Однако темных вестников мы чаще встречаем не в искусстве, а в философии или науке. Это, например, Бэкон, один из первых утвердивший полный и окончательный отрыв науки от какой бы то ни было духовности; Конт, противопоставивший всем существующим религиям свою религию «левой руки»[136] – свой рассудочный, выхолощенный, мертвяще холодный «культ человечества», основанный на целой системе скользких и обескрыливающих сердце подмен. Таковы же – Штирнер, чья «этическая» система подрывает все корни какой бы то ни было морали ножом высшего критерия «я хочу»; Ницше, своим идеалом сверхчеловека исказивший и профанировавший этот идеал совмещения в одной свободной личности наивысшей одаренности с наивысшей силой и наивысшей праведностью, который должен был бы уясниться сознанию его эпохи, если бы не он; Маркс, ухватившийся за одно из колец передаточного механизма, каким является экономика, и провозгласивший его единственность и верховность. В науке же темными вестниками, носителями темных миссий, являются не деятели с крупными именами, но второстепенные ученые, интерпретаторы и исказители глубоких научных теорий, вроде Тимирязева, который примитивизировал и довел учение Дарвина до полнейшей материалистической плоскости.
В искусстве, как, впрочем, и в науке, встречаются и такие темные вестники, которые лишены темных миссий и становятся глашатаями темного просто вследствие личных заблуждений. Ярким примером такого деятеля может служить Скрябин». В «Поэме экстаза» Д. Андреев видит «звуковую панораму космического совокупления», созерцание которой ведет к «размагничиванию и глубокой прострации».
«В специфических условиях реального историко-культурного процесса нередко, а в XIX веке особенно часто бывает так, что негасимое в душе вестника чувство своей религиозно-этической миссии вступает в конфликт с реальными возможностями его эпохи и с художественным «категорическим императивом», свойственным его дарованию». Из дальнейшего ясно, что здесь имеется в виду Гоголь и отчасти Л. Толстой... «Такого конфликта не знали Андрей Рублев и строители храма Василия Блаженного, не знали Суриков и Левитан, не знал, как это ни странно, даже такой непревзойденный мастер тысяч других внутренних конфликтов, как Достоевский[137].
Первые не сталкивались с этим противоречием. Вторые же сумели преодолеть неблагоприятный для них психологический климат своего времени...» Конфликт между гением и вестничеством, характерный для XIX века с его «реализмом», сломил Гоголя, ломал Толстого, но в Достоевском вестничество побеждает свой век. Таковы общие размышления Д. Андреева о вестничестве.

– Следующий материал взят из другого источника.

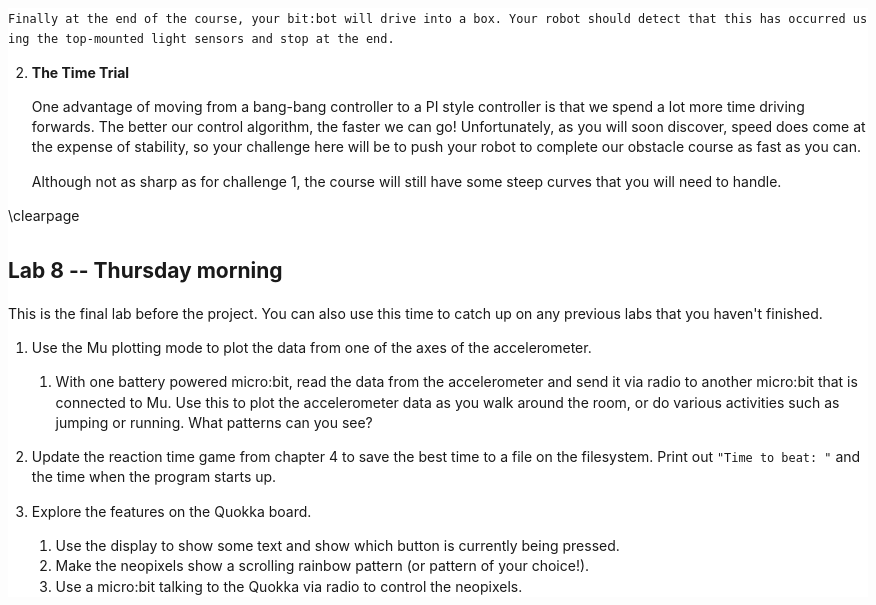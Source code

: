     Finally at the end of the course, your bit:bot will drive into a box. Your robot should detect that this has occurred using the top-mounted light sensors and stop at the end.

2. **The Time Trial**

    One advantage of moving from a bang-bang controller to a PI style controller is that we spend a lot more time driving forwards. The better our control algorithm, the faster we can go! Unfortunately, as you will soon discover, speed does come at the expense of stability, so your challenge here will be to push your robot to complete our obstacle course as fast as you can.

    Although not as sharp as for challenge 1, the course will still have some steep curves that you will need to handle.

\clearpage

## Lab 8 -- Thursday morning

This is the final lab before the project. You can also use this time to catch up on any previous labs that you haven't finished.

1. Use the Mu plotting mode to plot the data from one of the axes of the accelerometer.
    1. With one battery powered micro:bit, read the data from the accelerometer and send it via radio to another micro:bit that is connected to Mu. Use this to plot the accelerometer data as you walk around the room, or do various activities such as jumping or running. What patterns can you see?

2. Update the reaction time game from chapter 4 to save the best time to a file on the filesystem. Print out `"Time to beat: "` and the time when the program starts up.

3. Explore the features on the Quokka board.
    1. Use the display to show some text and show which button is currently being pressed.
    2. Make the neopixels show a scrolling rainbow pattern (or pattern of your choice!).
    3. Use a micro:bit talking to the Quokka via radio to control the neopixels.

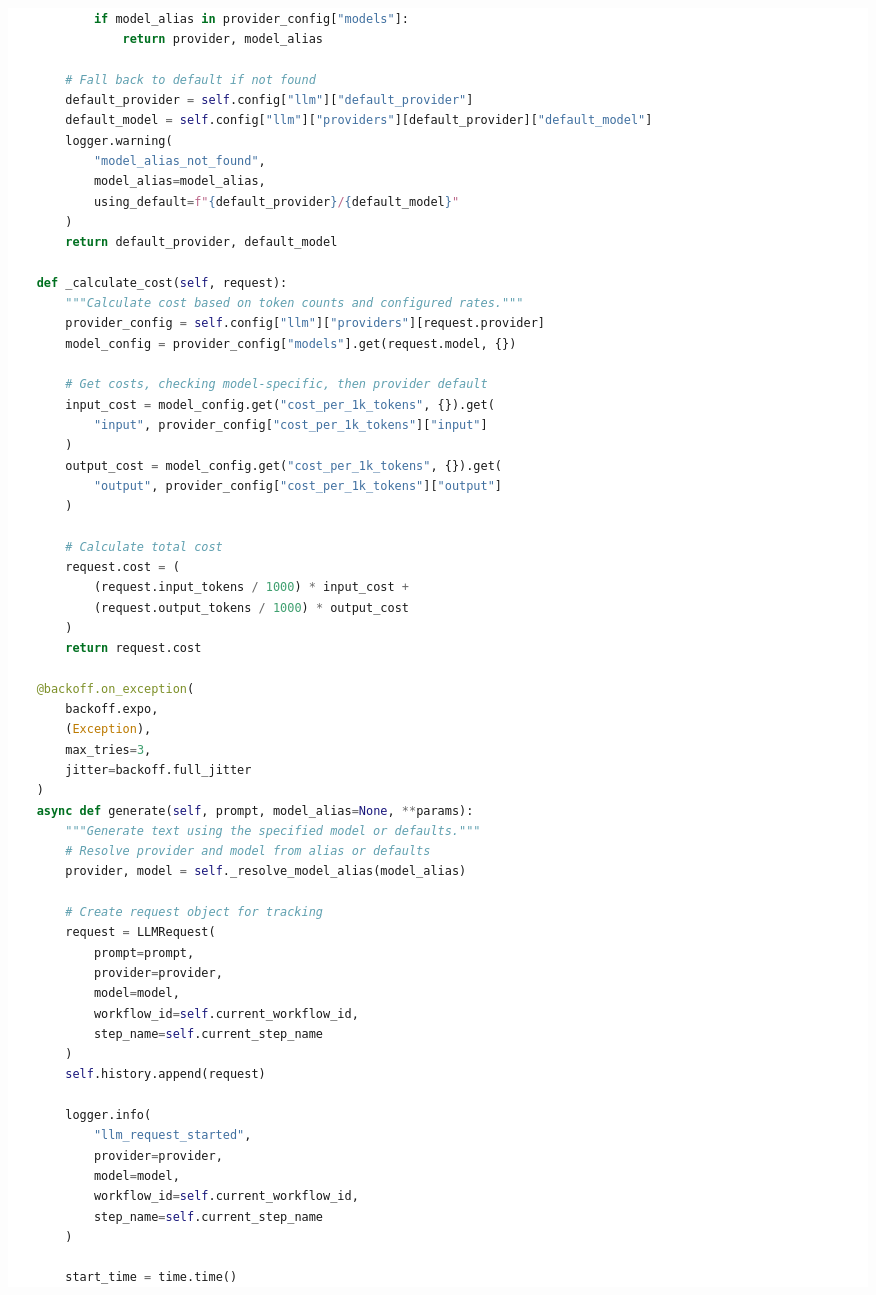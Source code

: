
 ```python
            if model_alias in provider_config["models"]:
                return provider, model_alias
        
        # Fall back to default if not found
        default_provider = self.config["llm"]["default_provider"]
        default_model = self.config["llm"]["providers"][default_provider]["default_model"]
        logger.warning(
            "model_alias_not_found", 
            model_alias=model_alias,
            using_default=f"{default_provider}/{default_model}"
        )
        return default_provider, default_model
    
    def _calculate_cost(self, request):
        """Calculate cost based on token counts and configured rates."""
        provider_config = self.config["llm"]["providers"][request.provider]
        model_config = provider_config["models"].get(request.model, {})
        
        # Get costs, checking model-specific, then provider default
        input_cost = model_config.get("cost_per_1k_tokens", {}).get(
            "input", provider_config["cost_per_1k_tokens"]["input"]
        )
        output_cost = model_config.get("cost_per_1k_tokens", {}).get(
            "output", provider_config["cost_per_1k_tokens"]["output"]
        )
        
        # Calculate total cost
        request.cost = (
            (request.input_tokens / 1000) * input_cost +
            (request.output_tokens / 1000) * output_cost
        )
        return request.cost
    
    @backoff.on_exception(
        backoff.expo,
        (Exception),
        max_tries=3,
        jitter=backoff.full_jitter
    )
    async def generate(self, prompt, model_alias=None, **params):
        """Generate text using the specified model or defaults."""
        # Resolve provider and model from alias or defaults
        provider, model = self._resolve_model_alias(model_alias)
        
        # Create request object for tracking
        request = LLMRequest(
            prompt=prompt, 
            provider=provider, 
            model=model,
            workflow_id=self.current_workflow_id,
            step_name=self.current_step_name
        )
        self.history.append(request)
        
        logger.info(
            "llm_request_started",
            provider=provider,
            model=model,
            workflow_id=self.current_workflow_id,
            step_name=self.current_step_name
        )
        
        start_time = time.time()
```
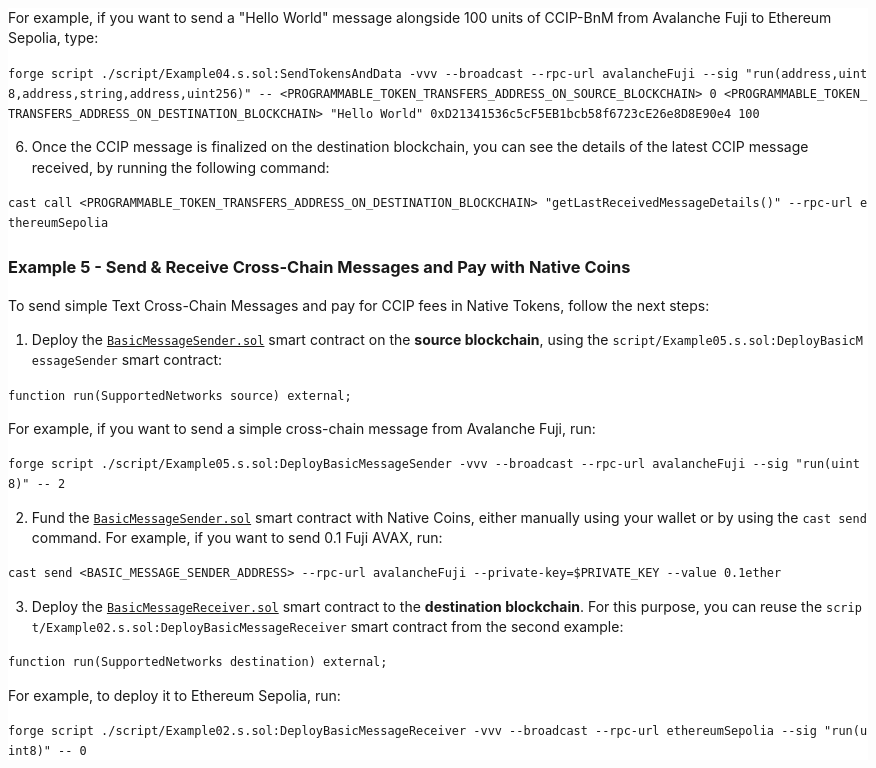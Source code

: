 For example, if you want to send a "Hello World" message alongside 100 units of CCIP-BnM from Avalanche Fuji to Ethereum Sepolia, type:

```shell
forge script ./script/Example04.s.sol:SendTokensAndData -vvv --broadcast --rpc-url avalancheFuji --sig "run(address,uint8,address,string,address,uint256)" -- <PROGRAMMABLE_TOKEN_TRANSFERS_ADDRESS_ON_SOURCE_BLOCKCHAIN> 0 <PROGRAMMABLE_TOKEN_TRANSFERS_ADDRESS_ON_DESTINATION_BLOCKCHAIN> "Hello World" 0xD21341536c5cF5EB1bcb58f6723cE26e8D8E90e4 100
```

6. Once the CCIP message is finalized on the destination blockchain, you can see the details of the latest CCIP message received, by running the following command:

```shell
cast call <PROGRAMMABLE_TOKEN_TRANSFERS_ADDRESS_ON_DESTINATION_BLOCKCHAIN> "getLastReceivedMessageDetails()" --rpc-url ethereumSepolia
```

### Example 5 - Send & Receive Cross-Chain Messages and Pay with Native Coins

To send simple Text Cross-Chain Messages and pay for CCIP fees in Native Tokens, follow the next steps:

1. Deploy the [`BasicMessageSender.sol`](./src/BasicMessageSender.sol) smart contract on the **source blockchain**, using the `script/Example05.s.sol:DeployBasicMessageSender` smart contract:

```solidity
function run(SupportedNetworks source) external;
```

For example, if you want to send a simple cross-chain message from Avalanche Fuji, run:

```shell
forge script ./script/Example05.s.sol:DeployBasicMessageSender -vvv --broadcast --rpc-url avalancheFuji --sig "run(uint8)" -- 2
```

2. Fund the [`BasicMessageSender.sol`](./src/BasicMessageSender.sol) smart contract with Native Coins, either manually using your wallet or by using the `cast send` command. For example, if you want to send 0.1 Fuji AVAX, run:

```shell
cast send <BASIC_MESSAGE_SENDER_ADDRESS> --rpc-url avalancheFuji --private-key=$PRIVATE_KEY --value 0.1ether
```

3. Deploy the [`BasicMessageReceiver.sol`](./src/BasicMessageReceiver.sol) smart contract to the **destination blockchain**. For this purpose, you can reuse the `script/Example02.s.sol:DeployBasicMessageReceiver` smart contract from the second example:

```solidity
function run(SupportedNetworks destination) external;
```

For example, to deploy it to Ethereum Sepolia, run:

```shell
forge script ./script/Example02.s.sol:DeployBasicMessageReceiver -vvv --broadcast --rpc-url ethereumSepolia --sig "run(uint8)" -- 0
```
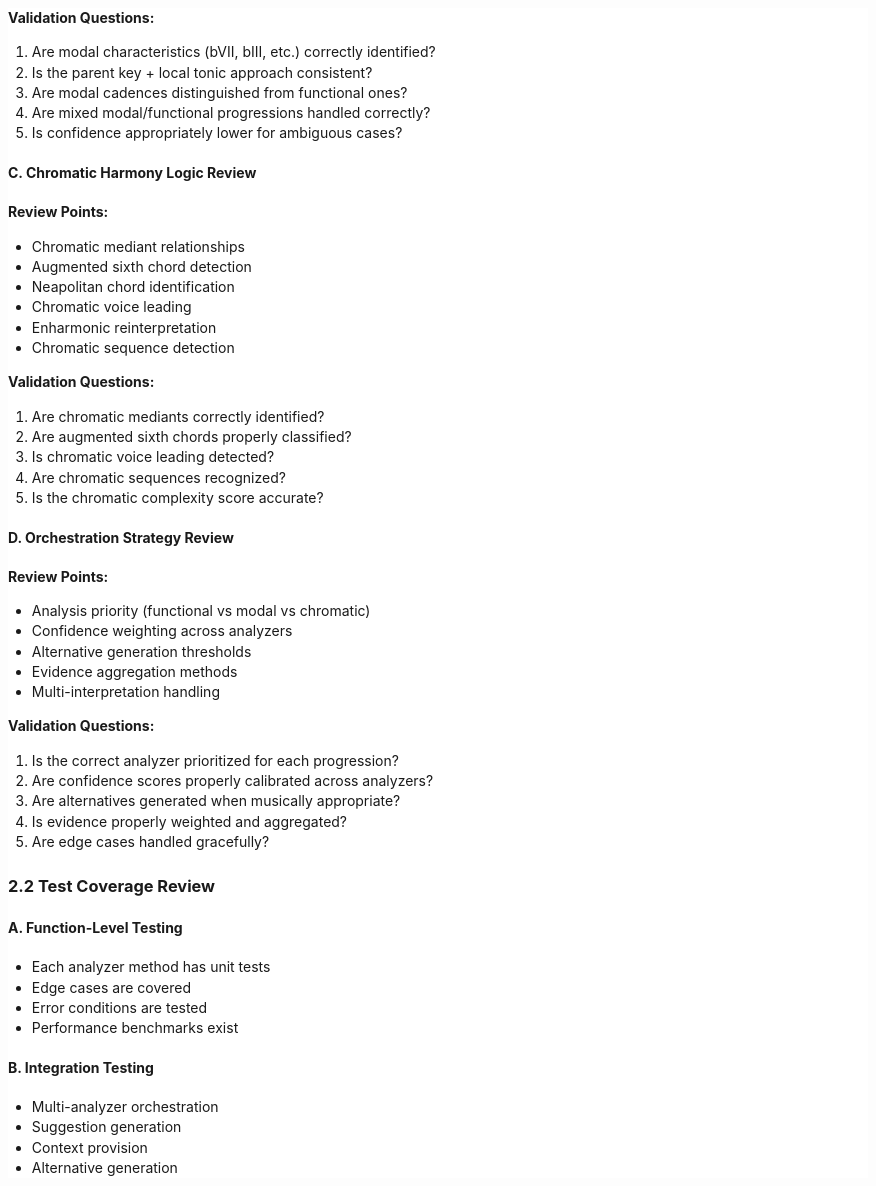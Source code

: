**Validation Questions:**
1. Are modal characteristics (bVII, bIII, etc.) correctly identified?
2. Is the parent key + local tonic approach consistent?
3. Are modal cadences distinguished from functional ones?
4. Are mixed modal/functional progressions handled correctly?
5. Is confidence appropriately lower for ambiguous cases?

#### C. Chromatic Harmony Logic Review
**Review Points:**
- Chromatic mediant relationships
- Augmented sixth chord detection
- Neapolitan chord identification
- Chromatic voice leading
- Enharmonic reinterpretation
- Chromatic sequence detection

**Validation Questions:**
1. Are chromatic mediants correctly identified?
2. Are augmented sixth chords properly classified?
3. Is chromatic voice leading detected?
4. Are chromatic sequences recognized?
5. Is the chromatic complexity score accurate?

#### D. Orchestration Strategy Review
**Review Points:**
- Analysis priority (functional vs modal vs chromatic)
- Confidence weighting across analyzers
- Alternative generation thresholds
- Evidence aggregation methods
- Multi-interpretation handling

**Validation Questions:**
1. Is the correct analyzer prioritized for each progression?
2. Are confidence scores properly calibrated across analyzers?
3. Are alternatives generated when musically appropriate?
4. Is evidence properly weighted and aggregated?
5. Are edge cases handled gracefully?

### 2.2 Test Coverage Review

#### A. Function-Level Testing
- Each analyzer method has unit tests
- Edge cases are covered
- Error conditions are tested
- Performance benchmarks exist

#### B. Integration Testing
- Multi-analyzer orchestration
- Suggestion generation
- Context provision
- Alternative generation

Далее следует привести размышления Андреева о русской истории, в которых выясняется генеалогия героя Достоевского. Это из кн. 8, гл. 2: «Эгрегор православия и инфрафизический страх»: «Вплоть до второй половины XVI столетия исторический опыт не сталкивал русское сознание с неразрешимыми противоречиями мысли и духа, не давал повода заглянуть в пропасть этического и религиозного дуализма. Борьба с татарами была борьбой с конкретным, открытым, ясно очерченным врагом... Столкновение же христианского мифа с прароссианством[138] вряд ли даже осознавалось как глубокий, глубинный духовный конфликт современниками Юрия Долгорукого или Василия Темного. Скорее, это был род синкретизма, устойчивое... бытовое двоеверие...
Первой исторической фигурой, возвещавшей переход на другую ступень, был Грозный; понятно, что такая фигура, будучи вознесенной на предельную высоту государственной власти, так сказать, напоказ всему народу, не могла не произвести на современников впечатления ошеломляющего, ужасающего и даже, пожалуй, обескураживающего. Но за Грозным последовала Великая Смута со всей обнаженностью столкновения метаисторических сил, Смута, втянувшая в свой апокалипсис все пласты сверхнарода[139]. Годы эти стали рубежом в развитии русского сознания. В результате метаисторического опыта этих лет в широких народных массах сложилось некое общее умонастроение – то самое, которое в логическом своем развитии привело к великому церковному расколу.
Жестокая травмированность народной психики бедствиями Смуты и их трансфизической подосновой могла быть изжита лишь со сменой нескольких поколений. Слишком явным и жгучим было дыхание антикосмоса, опалившее современников Грозного и Лжедмитрия. Впервые в своей истории народ пережил близость гибели, угрожавшей не от руки открытого, для всех явного внешнего врага, как татары, а от непонятных сил, таящихся в нем самом и открывающих врата врагу внешнему, – сил иррациональных, таинственных и тем более устрашающих.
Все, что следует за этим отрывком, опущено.